Dubs will need to up game for Lilies
After beating Longford in the previous round, Justin McNulty suggested that his Laois team would be annihilated by Dublin if they didn't improve significantly. The truth is that their performance was only marginally better and they were easily beaten by a Dublin team that didn't really have to change out of third gear.
Laois were awful yesterday and at times failed to string any meaningful passages of play together. We know that Justin McNulty has placed a huge emphasis on a mainly defensive system and it was clear that very little work has been done up front.

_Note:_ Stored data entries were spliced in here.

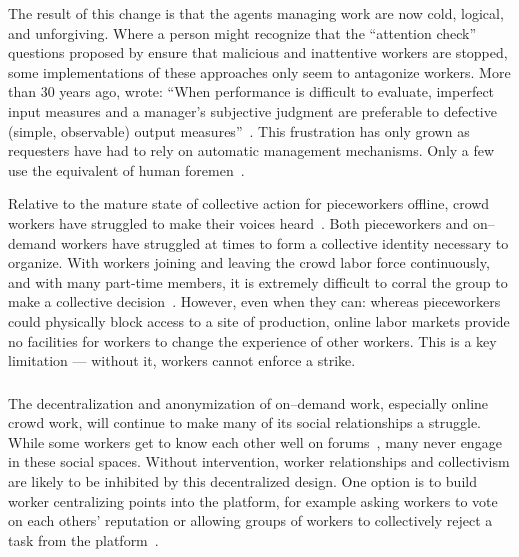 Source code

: \documentclass[trackingWork]{subfiles}
\begin{document}
The result of this change is that the agents managing work are now
cold, logical, and unforgiving.
Where a person might recognize that the ``attention check'' questions 
proposed by \citeauthor{le2010ensuring} ensure that malicious and inattentive workers are stopped,
some implementations of these approaches
only seem to antagonize workers.
More than 30 years ago, \citeauthor{10.2307/2555446} wrote:
``When performance is difficult to evaluate,
imperfect input measures and
a manager's subjective judgment are preferable to
defective (simple, observable) output measures''~\cite{10.2307/2555446}.
This frustration has only grown as requesters have had to rely on automatic management mechanisms. Only a few use the equivalent of human foremen~\cite{haas2015argonaut,kulkarni2012mobileworks}.

Relative to the mature state of collective action for pieceworkers offline,
crowd workers have struggled to make their voices heard~\cite{dynamo,storiesIraniSilberman,turkopticon}.
Both pieceworkers and on--demand workers have struggled at times to form a collective identity necessary to organize.
With workers joining and leaving the crowd labor force continuously, and with many part-time members, it is extremely difficult to corral the group to make a collective decision~\cite{dynamo}.
However, even when they can: whereas pieceworkers could physically block access to a site of production, online labor markets provide no facilities for workers to change the experience of other workers.
This is a key limitation --- without it, workers cannot enforce a strike.


\subsubsection{\implication}


The decentralization and anonymization of on--demand work, especially online crowd work, will continue to make many of its social relationships a struggle.
While some workers get to know each other well on forums~\cite{martin2014being,crowdcollab}, many never engage in these social spaces.
Without intervention, worker relationships and collectivism are likely to be inhibited by this decentralized design.
One option is to build worker centralizing points into the platform, for example asking workers to vote on each others' reputation or allowing groups of workers to collectively reject a task from the platform~\cite{crowdguilds}.
\end{document}

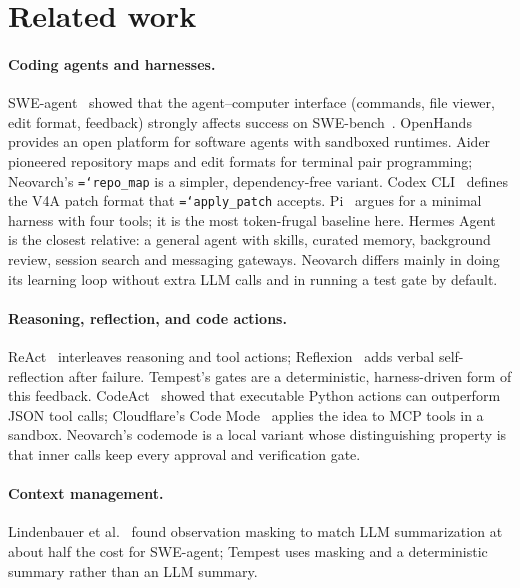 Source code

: \documentclass[11pt]{article}
\newcommand{\code}[1]{\texttt{\hyphenchar\font=`\-\relax #1}}
\begin{document}
\section{Related work}
\label{sec:related}

\paragraph{Coding agents and harnesses.} SWE-agent~\citep{yang2024sweagent} showed that the agent--computer interface (commands, file viewer, edit format, feedback) strongly affects success on SWE-bench~\citep{jimenez2024swebench}.
OpenHands~\citep{wang2025openhands} provides an open platform for software agents with sandboxed runtimes. Aider~\citep{aider} pioneered repository maps and edit formats for terminal pair programming; Neovarch's \code{repo\_map}
is a simpler, dependency-free variant. Codex CLI~\citep{codexcli} defines the V4A patch format that \code{apply\_patch} accepts. Pi~\citep{pi,zechner2025pi} argues for a minimal harness with four tools; it is the most token-frugal baseline here.
Hermes Agent~\citep{hermesagent} is the closest relative: a general agent with skills, curated memory, background review, session search and messaging gateways. Neovarch differs mainly in doing its learning loop without extra LLM calls and in running a test gate by default.

\paragraph{Reasoning, reflection, and code actions.} ReAct~\citep{yao2023react} interleaves reasoning and tool actions; Reflexion~\citep{shinn2023reflexion} adds verbal self-reflection after failure. Tempest's gates are a deterministic,
harness-driven form of this feedback. CodeAct~\citep{wang2024codeact} showed that executable Python actions can outperform JSON tool calls; Cloudflare's Code Mode~\citep{varda2025codemode} applies the idea to MCP tools in a sandbox. Neovarch's codemode is a local variant whose distinguishing property is that inner calls keep every approval and verification gate.

\paragraph{Context management.} Lindenbauer et al.~\citep{lindenbauer2025complexity} found observation masking to match LLM summarization at about half the cost for SWE-agent; Tempest uses masking and a deterministic summary rather than an LLM summary.
\end{document}
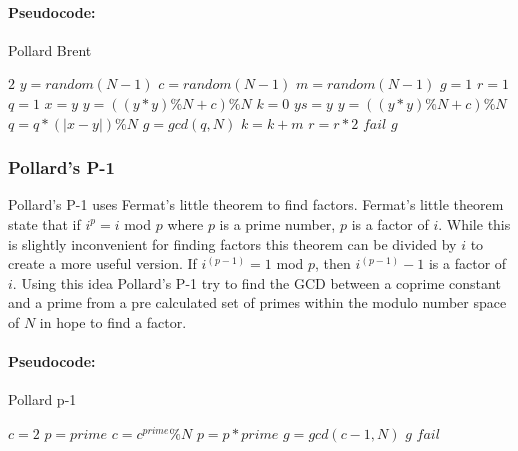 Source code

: \paragraph{Pseudocode:}

\textcolor{white}{ }

\begin{algorithm}[H]
\caption{Pollard Brent}
\begin{algorithmic}
	 	\State \Return $2$
	\EndIf
	\State $y = random(N-1)$
	\State $c = random(N-1)$
	\State $m = random(N-1)$
	\State $g = 1$
	\State $r = 1$
	\State $q = 1$
		\State $x = y$
			\State $y = ((y*y)\%N+c)\%N$
		\EndFor
		\State $k = 0$
			\State $ys = y$
				\State $y = ((y*y)\%N+c)\%N$
				\State $q = q * (|x-y|)\%N$
			\EndFor
			\State $g = gcd(q,N)$
			\State $k = k + m$
		\EndWhile
		\State $r = r * 2$ 
	\EndWhile
		\State \Return $fail$
	\EndIf
	\State \Return $g$	
\EndFunction
\end{algorithmic}
\end{algorithm}

\subsubsection{Pollard's P-1}

Pollard's P-1 uses Fermat's little theorem to find factors. Fermat's little theorem state that if $i^p = i$ mod $p$ where $p$ is a prime number, $p$ is a factor of $i$. While this is slightly inconvenient for finding factors this theorem can be divided by $i$ to create a more useful version. If $i^{(p-1)} = 1$ mod $p$, then $i^{(p-1)} - 1$ is a factor of $i$.
Using this idea Pollard's P-1 try to find the GCD between a coprime constant and a prime from a pre calculated set of primes within the modulo number space of $N$ in hope to find a factor.

\paragraph{Pseudocode:}

\textcolor{white}{ }

\begin{algorithm}[H]
\caption{Pollard p-1}
\begin{algorithmic}
	\State $c = 2$
		\State$p = prime$
			\State $c = c^{prime}\%N$
			\State $p = p * prime$
		\EndWhile
	\EndFor
	\State $g = gcd(c-1,N)$
		\State \Return $g$
	\Else
		\State \Return $fail$
	\EndIf
\EndFunction
\end{algorithmic}
\end{algorithm}

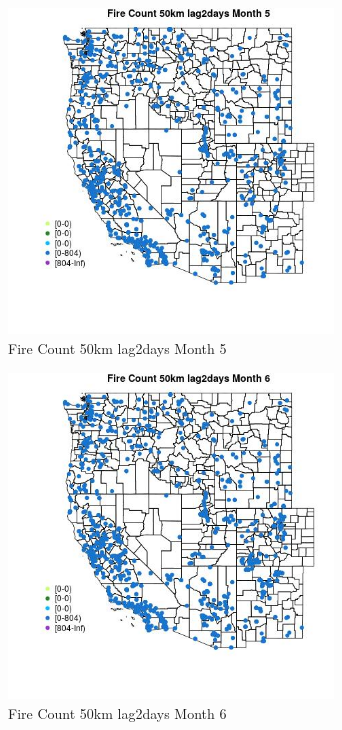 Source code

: \begin{figure} 
\centering  
\includegraphics[width=0.77\textwidth]{Code_Outputs/Report_ML_input_PM25_Step4_part_f_de_duplicated_aveswNAs_MapObsMo5Fire_Count_50km_lag2days.jpg} 
\caption{\label{fig:Report_ML_input_PM25_Step4_part_f_de_duplicated_aveswNAsMapObsMo5Fire_Count_50km_lag2days}Fire Count 50km lag2days Month 5} 
\end{figure} 
 

\begin{figure} 
\centering  
\includegraphics[width=0.77\textwidth]{Code_Outputs/Report_ML_input_PM25_Step4_part_f_de_duplicated_aveswNAs_MapObsMo6Fire_Count_50km_lag2days.jpg} 
\caption{\label{fig:Report_ML_input_PM25_Step4_part_f_de_duplicated_aveswNAsMapObsMo6Fire_Count_50km_lag2days}Fire Count 50km lag2days Month 6} 
\end{figure}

Even with all the hours spent on the training field practising the defensive strategies, Laois were poor defensively and the Dublin forwards created a bagful of goal opportunities, particularly in the first half.

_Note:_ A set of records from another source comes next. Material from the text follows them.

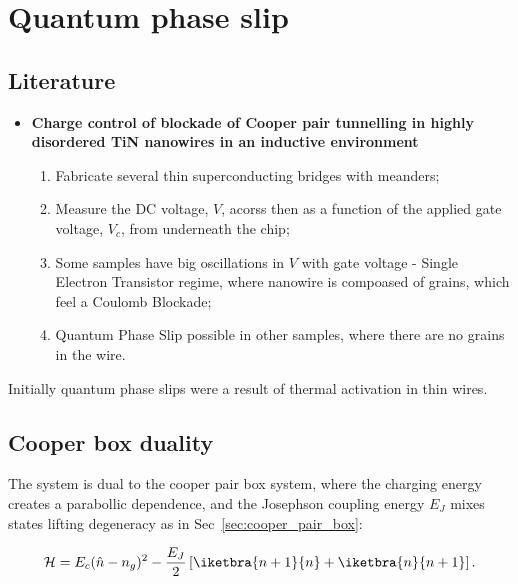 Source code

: \newpage

\section{Quantum phase slip \cite{mooij2005} \label{sec:qps}}

\subsection{Literature}
\begin{framed}\noindent
  \begin{itemize}
  \item \textbf{Charge control of blockade  of Cooper pair tunnelling in
      highly disordered TiN nanowires in an inductive environment}
    \begin{enumerate}
    \item Fabricate several thin superconducting bridges with meanders;
    \item Measure the  DC voltage, $ V  $, acorss then as  a function of
      the applied gate voltage, $ V_c $, from underneath the chip;
    \item Some samples have big oscillations  in $ V $ with gate voltage
      - Single  Electron Transistor regime, where  nanowire is compoased
      of grains, which feel a Coulomb Blockade;
    \item Quantum Phase Slip possible  in other samples, where there are
      no grains in the wire.
    \end{enumerate}
  \end{itemize}
\end{framed}

Initially quantum  phase slips  were a result  of thermal  activation in
thin wires.

\subsection{Cooper box duality}
The system  is dual to  the cooper pair  box system, where  the charging
energy  creates  a parabollic  dependence,  and  the Josephson  coupling
energy   $   E_J    $   mixes   states   lifting    degeneracy   as   in
Sec~\ref{sec:cooper_pair_box}:

 \begin{equation}\label{key}
   \mathcal{H} = E_c(\hat{n} - n_g)^2 - \frac{E_J}{2}\left[\iketbra{n+1}{n} + \iketbra{n}{n+1}\right].
 \end{equation}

Laois can thank goalkeeper Eoin Culliton for keeping the score down as he made three outstanding saves from Diarmuid Connolly (twice) and Bernard Brogan in the opening 15 minutes and were it not for him this would have turned into annihilation.
Connolly did eventually manage to squeeze a shot under Culliton 10 minutes before the break, which opened up a five-point lead. Ironically that score came from a bad kick out which went straight to McManamon who gave the ball quickly to Alan Brogan and he in turn fed Connolly.

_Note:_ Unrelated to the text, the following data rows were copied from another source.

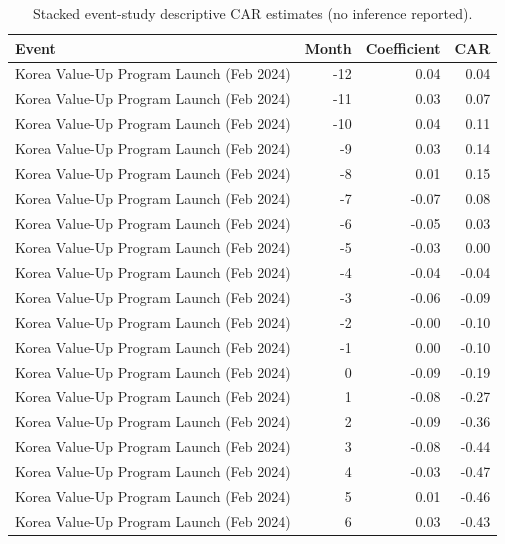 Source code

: \begin{table}
\caption{Stacked event-study descriptive CAR estimates (no inference reported).}
\label{tab:event_study_coefs}
\begin{tabular}{lrrr}
\toprule
Event & Month & Coefficient & CAR \\
\midrule
Korea Value-Up Program Launch (Feb 2024) & -12 & 0.04 & 0.04 \\
Korea Value-Up Program Launch (Feb 2024) & -11 & 0.03 & 0.07 \\
Korea Value-Up Program Launch (Feb 2024) & -10 & 0.04 & 0.11 \\
Korea Value-Up Program Launch (Feb 2024) & -9 & 0.03 & 0.14 \\
Korea Value-Up Program Launch (Feb 2024) & -8 & 0.01 & 0.15 \\
Korea Value-Up Program Launch (Feb 2024) & -7 & -0.07 & 0.08 \\
Korea Value-Up Program Launch (Feb 2024) & -6 & -0.05 & 0.03 \\
Korea Value-Up Program Launch (Feb 2024) & -5 & -0.03 & 0.00 \\
Korea Value-Up Program Launch (Feb 2024) & -4 & -0.04 & -0.04 \\
Korea Value-Up Program Launch (Feb 2024) & -3 & -0.06 & -0.09 \\
Korea Value-Up Program Launch (Feb 2024) & -2 & -0.00 & -0.10 \\
Korea Value-Up Program Launch (Feb 2024) & -1 & 0.00 & -0.10 \\
Korea Value-Up Program Launch (Feb 2024) & 0 & -0.09 & -0.19 \\
Korea Value-Up Program Launch (Feb 2024) & 1 & -0.08 & -0.27 \\
Korea Value-Up Program Launch (Feb 2024) & 2 & -0.09 & -0.36 \\
Korea Value-Up Program Launch (Feb 2024) & 3 & -0.08 & -0.44 \\
Korea Value-Up Program Launch (Feb 2024) & 4 & -0.03 & -0.47 \\
Korea Value-Up Program Launch (Feb 2024) & 5 & 0.01 & -0.46 \\
Korea Value-Up Program Launch (Feb 2024) & 6 & 0.03 & -0.43 \\

\end{tabular}
\end{table}
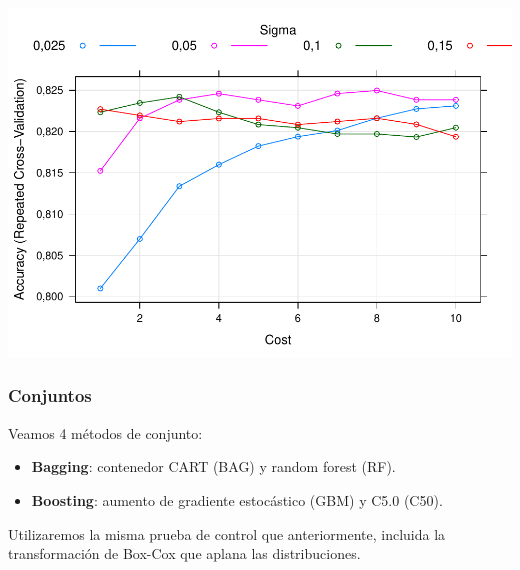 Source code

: \documentclass[]{article}
\providecommand{\tightlist}{%
  \setlength{\itemsep}{0pt}\setlength{\parskip}{0pt}}
\begin{document}
\includegraphics{titanicDataClean_files/figure-latex/datasetTrain_precission_plot-1.pdf}

\subsubsection{Conjuntos}\label{conjuntos}

Veamos 4 métodos de conjunto:

\begin{itemize}
\tightlist
\item
  \textbf{Bagging}: contenedor CART (BAG) y random forest (RF).
\item
  \textbf{Boosting}: aumento de gradiente estocástico (GBM) y C5.0
  (C50).
\end{itemize}

Utilizaremos la misma prueba de control que anteriormente, incluida la
transformación de Box-Cox que aplana las distribuciones.
\end{document}
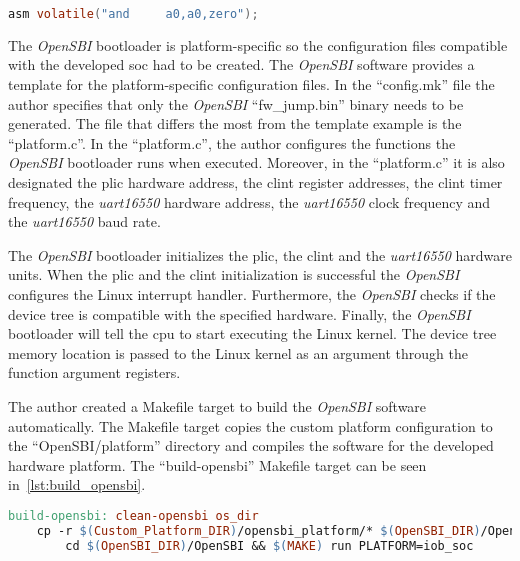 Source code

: \begin{lstlisting}[language=c, caption={Clear a function argument register.}, label=lst:clear_a_reg]
    asm volatile("and     a0,a0,zero");
\end{lstlisting}

The \textit{OpenSBI} bootloader is platform-specific so the configuration files compatible with the developed \acrshort{soc} had to be created. The \textit{OpenSBI} software provides a template for the platform-specific configuration files. In the \enquote{config.mk} file the author specifies that only the \textit{OpenSBI} \enquote{fw\_jump.bin} binary needs to be generated. The file that differs the most from the template example is the \enquote{platform.c}. In the \enquote{platform.c}, the author configures the functions the \textit{OpenSBI} bootloader runs when executed. Moreover, in the \enquote{platform.c} it is also designated the \acrshort{plic} hardware address, the \acrshort{clint} register addresses, the \acrshort{clint} timer frequency, the \textit{\acrshort{uart}16550} hardware address, the \textit{\acrshort{uart}16550} clock frequency and the \textit{\acrshort{uart}16550} baud rate.

The \textit{OpenSBI} bootloader initializes the \acrshort{plic}, the \acrshort{clint} and the \textit{\acrshort{uart}16550} hardware units. When the \acrshort{plic} and the \acrshort{clint} initialization is successful the \textit{OpenSBI} configures the Linux interrupt handler. Furthermore, the \textit{OpenSBI} checks if the device tree is compatible with the specified hardware. Finally, the \textit{OpenSBI} bootloader will tell the \acrshort{cpu} to start executing the Linux kernel. The device tree memory location is passed to the Linux kernel as an argument through the function argument registers.

The author created a Makefile target to build the \textit{OpenSBI} software automatically. The Makefile target copies the custom platform configuration to the \enquote{OpenSBI/platform} directory and compiles the software for the developed hardware platform. The \enquote{build-opensbi} Makefile target can be seen in~\ref{lst:build_opensbi}.

\begin{lstlisting}[language=make, caption={Makefile target to build OpenSBI.}, label=lst:build_opensbi]
build-opensbi: clean-opensbi os_dir
    cp -r $(Custom_Platform_DIR)/opensbi_platform/* $(OpenSBI_DIR)/OpenSBI/platform/ && \
        cd $(OpenSBI_DIR)/OpenSBI && $(MAKE) run PLATFORM=iob_soc
\end{lstlisting}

Further scores from Cluxton (45) and Bernard Brogan pushed the Dubs eight points in front and at that stage Laois were all over the place.
But Padraig McMahon kicked two outstanding points from play in injury time to keep the Laois supporters in their seats for the next 35 minutes.
That looked like a good decision as points from Begley, Carroll and Munnelly in the opening four minutes reduced the deficit to just a couple of points and Dublin supporters must have been thinking 'here we go again'. That was a close as Laois came as Dublin simply upped their work rate, kicking the next seven points to see off the Laois challenge.
This game never really got the pulse racing and the quality of play was very poor at times. Laois made so many basic errors, from hand passing away to kicking the ball over the side line, and all this when they were under very little pressure.
The hand passing in particular was below the standard you would expect at this level and they will need to look at this closely if they are to compete with the big boys in Division One next season. Their defensive system too needs to be tweaked considerably because the good teams will hurt them, as we saw yesterday.
For Dublin it was about winning the game and getting into a Leinster semi-final and they achieved that with something to spare. But a repeat performance would not be good enough to beat Kildare so there are aspects of their game that will need to improve in the next three weeks.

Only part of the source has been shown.